▶ Try it:
Scan the records below for the line with "Here lies the" and the line with "- [ ] Experiment". Repeat those two lines and every line between them exactly, and nothing else.

Stored items
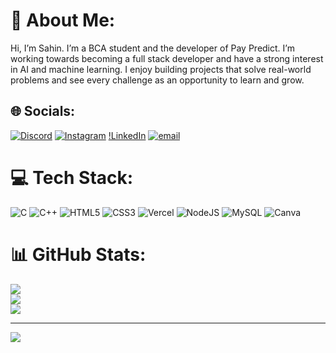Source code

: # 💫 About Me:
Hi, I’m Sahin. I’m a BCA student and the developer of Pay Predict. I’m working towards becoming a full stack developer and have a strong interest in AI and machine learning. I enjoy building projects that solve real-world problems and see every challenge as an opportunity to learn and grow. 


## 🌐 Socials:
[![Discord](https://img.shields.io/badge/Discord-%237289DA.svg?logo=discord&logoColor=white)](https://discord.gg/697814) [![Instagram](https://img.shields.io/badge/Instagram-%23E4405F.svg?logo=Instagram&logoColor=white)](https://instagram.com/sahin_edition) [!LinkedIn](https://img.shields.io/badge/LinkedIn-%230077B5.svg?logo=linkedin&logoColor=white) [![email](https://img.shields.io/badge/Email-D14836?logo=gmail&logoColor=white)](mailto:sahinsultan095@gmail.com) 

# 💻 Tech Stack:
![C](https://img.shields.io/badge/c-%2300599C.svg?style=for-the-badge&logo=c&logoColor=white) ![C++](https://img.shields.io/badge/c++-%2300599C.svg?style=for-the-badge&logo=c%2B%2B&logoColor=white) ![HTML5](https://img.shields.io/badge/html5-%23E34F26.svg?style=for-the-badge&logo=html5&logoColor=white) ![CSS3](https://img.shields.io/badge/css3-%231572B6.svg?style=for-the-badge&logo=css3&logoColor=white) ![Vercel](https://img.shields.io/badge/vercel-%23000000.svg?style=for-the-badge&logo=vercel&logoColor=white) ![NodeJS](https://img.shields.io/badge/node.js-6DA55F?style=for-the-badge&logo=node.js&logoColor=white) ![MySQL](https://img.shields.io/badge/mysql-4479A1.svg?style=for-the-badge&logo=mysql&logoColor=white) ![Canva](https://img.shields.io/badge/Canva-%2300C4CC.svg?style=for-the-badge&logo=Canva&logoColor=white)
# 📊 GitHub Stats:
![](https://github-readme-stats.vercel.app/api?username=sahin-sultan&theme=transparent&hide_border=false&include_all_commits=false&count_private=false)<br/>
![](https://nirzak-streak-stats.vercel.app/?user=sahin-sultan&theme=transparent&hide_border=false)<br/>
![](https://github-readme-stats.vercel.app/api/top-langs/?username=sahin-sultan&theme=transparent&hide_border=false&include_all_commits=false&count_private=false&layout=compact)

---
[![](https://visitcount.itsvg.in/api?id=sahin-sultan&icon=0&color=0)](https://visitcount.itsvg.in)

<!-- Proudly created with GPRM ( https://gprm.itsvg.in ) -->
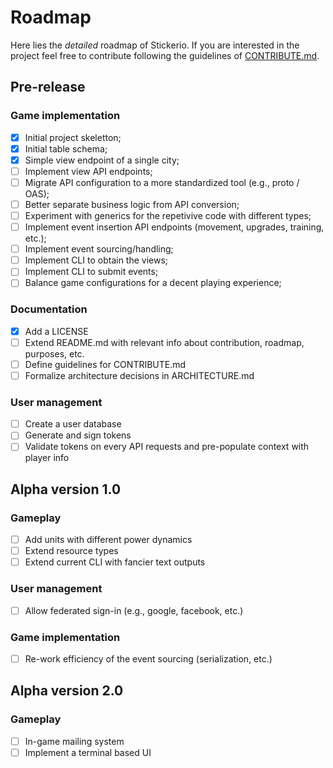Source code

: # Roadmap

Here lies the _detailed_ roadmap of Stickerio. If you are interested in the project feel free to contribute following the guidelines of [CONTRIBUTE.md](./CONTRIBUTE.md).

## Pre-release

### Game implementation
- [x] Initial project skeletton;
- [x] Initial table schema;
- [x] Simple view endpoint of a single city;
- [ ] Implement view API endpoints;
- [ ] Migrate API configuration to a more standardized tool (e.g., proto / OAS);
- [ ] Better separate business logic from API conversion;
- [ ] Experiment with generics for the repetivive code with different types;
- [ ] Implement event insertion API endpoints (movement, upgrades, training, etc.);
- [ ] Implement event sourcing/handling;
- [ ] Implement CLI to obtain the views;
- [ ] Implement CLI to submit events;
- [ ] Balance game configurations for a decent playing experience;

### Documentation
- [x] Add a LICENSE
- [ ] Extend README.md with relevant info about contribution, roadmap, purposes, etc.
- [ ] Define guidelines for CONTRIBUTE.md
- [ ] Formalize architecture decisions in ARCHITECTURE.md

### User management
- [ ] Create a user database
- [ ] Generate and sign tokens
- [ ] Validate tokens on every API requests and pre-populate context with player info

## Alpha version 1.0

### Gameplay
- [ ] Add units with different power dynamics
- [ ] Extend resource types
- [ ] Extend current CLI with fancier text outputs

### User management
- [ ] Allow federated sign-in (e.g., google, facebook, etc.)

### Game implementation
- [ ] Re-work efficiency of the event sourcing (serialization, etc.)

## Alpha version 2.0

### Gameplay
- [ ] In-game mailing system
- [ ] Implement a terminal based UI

* * *

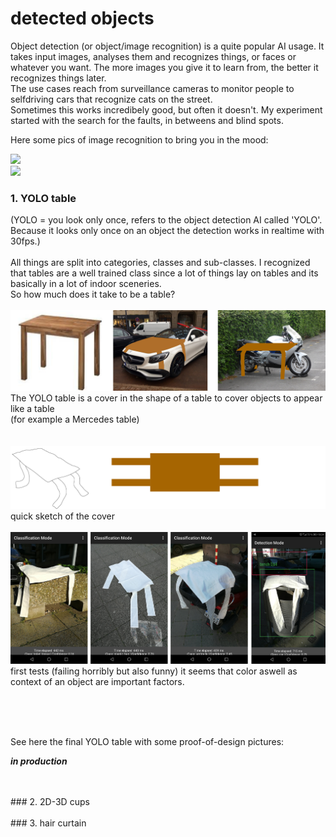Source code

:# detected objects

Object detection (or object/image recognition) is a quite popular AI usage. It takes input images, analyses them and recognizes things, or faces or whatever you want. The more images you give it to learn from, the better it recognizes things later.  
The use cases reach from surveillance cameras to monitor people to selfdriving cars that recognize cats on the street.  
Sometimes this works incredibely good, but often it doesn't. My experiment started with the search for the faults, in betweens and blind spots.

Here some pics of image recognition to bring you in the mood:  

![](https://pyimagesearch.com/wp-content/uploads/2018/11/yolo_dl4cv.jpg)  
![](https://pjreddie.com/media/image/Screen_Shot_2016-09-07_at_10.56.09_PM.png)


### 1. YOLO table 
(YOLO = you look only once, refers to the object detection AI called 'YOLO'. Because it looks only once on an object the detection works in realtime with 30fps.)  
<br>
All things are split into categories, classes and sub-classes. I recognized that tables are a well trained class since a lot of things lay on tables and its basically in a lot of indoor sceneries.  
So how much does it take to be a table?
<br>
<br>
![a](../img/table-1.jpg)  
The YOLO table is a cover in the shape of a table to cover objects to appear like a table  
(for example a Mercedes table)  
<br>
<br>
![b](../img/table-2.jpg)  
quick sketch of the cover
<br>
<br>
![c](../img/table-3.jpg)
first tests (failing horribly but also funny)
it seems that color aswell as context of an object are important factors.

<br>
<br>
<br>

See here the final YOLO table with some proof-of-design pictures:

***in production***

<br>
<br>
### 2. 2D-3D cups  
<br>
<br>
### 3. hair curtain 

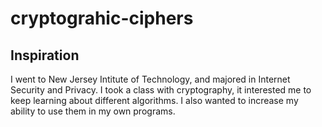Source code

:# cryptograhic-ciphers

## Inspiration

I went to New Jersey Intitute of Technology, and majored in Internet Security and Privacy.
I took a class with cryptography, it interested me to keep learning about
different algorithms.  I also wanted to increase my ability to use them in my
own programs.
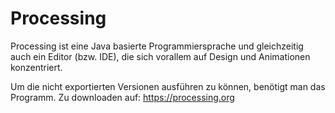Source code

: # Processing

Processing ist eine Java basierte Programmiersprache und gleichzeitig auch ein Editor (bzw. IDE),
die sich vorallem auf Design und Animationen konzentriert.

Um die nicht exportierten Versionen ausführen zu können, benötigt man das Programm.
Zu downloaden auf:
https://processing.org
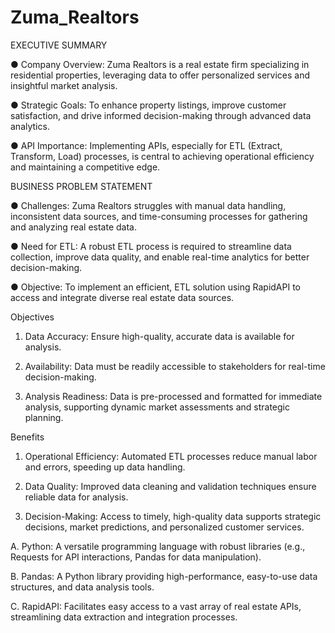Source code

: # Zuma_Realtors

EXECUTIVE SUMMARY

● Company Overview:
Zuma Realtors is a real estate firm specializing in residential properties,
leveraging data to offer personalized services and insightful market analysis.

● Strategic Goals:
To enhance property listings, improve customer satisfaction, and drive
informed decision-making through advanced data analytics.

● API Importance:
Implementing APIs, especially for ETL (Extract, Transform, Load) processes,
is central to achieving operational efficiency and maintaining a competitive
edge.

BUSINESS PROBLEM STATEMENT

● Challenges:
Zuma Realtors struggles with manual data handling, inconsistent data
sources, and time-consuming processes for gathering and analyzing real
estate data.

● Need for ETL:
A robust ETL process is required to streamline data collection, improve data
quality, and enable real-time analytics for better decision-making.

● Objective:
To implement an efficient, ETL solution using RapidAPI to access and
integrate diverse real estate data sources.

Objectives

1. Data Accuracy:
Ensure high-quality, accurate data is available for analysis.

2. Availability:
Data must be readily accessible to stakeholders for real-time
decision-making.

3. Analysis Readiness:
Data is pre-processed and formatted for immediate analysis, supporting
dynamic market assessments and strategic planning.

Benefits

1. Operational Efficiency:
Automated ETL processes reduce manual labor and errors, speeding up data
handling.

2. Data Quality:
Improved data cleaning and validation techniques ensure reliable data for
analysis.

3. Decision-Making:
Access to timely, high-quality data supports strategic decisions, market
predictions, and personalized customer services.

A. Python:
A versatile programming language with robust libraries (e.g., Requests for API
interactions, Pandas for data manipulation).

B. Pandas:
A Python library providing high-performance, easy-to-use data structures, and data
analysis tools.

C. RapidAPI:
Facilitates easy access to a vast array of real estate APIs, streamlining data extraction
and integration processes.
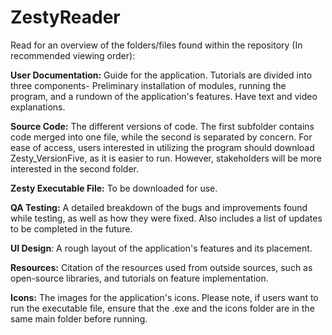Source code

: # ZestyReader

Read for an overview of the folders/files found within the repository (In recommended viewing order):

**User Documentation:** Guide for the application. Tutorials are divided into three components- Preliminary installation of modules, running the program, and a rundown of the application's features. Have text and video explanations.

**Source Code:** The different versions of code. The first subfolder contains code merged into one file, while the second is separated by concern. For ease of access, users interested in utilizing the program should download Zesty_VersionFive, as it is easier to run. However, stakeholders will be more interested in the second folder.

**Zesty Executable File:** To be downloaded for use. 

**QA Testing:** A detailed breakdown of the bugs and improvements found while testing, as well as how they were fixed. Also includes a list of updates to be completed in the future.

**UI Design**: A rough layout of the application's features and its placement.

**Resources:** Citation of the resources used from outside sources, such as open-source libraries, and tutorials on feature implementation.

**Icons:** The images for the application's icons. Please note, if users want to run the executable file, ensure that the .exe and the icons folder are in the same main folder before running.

▶ Reply:
Here lies the _detailed_ roadmap of Stickerio. If you are interested in the project feel free to contribute following the guidelines of [CONTRIBUTE.md](./CONTRIBUTE.md).

## Pre-release

### Game implementation
- [x] Initial project skeletton;
- [x] Initial table schema;
- [x] Simple view endpoint of a single city;
- [ ] Implement view API endpoints;
- [ ] Migrate API configuration to a more standardized tool (e.g., proto / OAS);
- [ ] Better separate business logic from API conversion;
- [ ] Experiment with generics for the repetivive code with different types;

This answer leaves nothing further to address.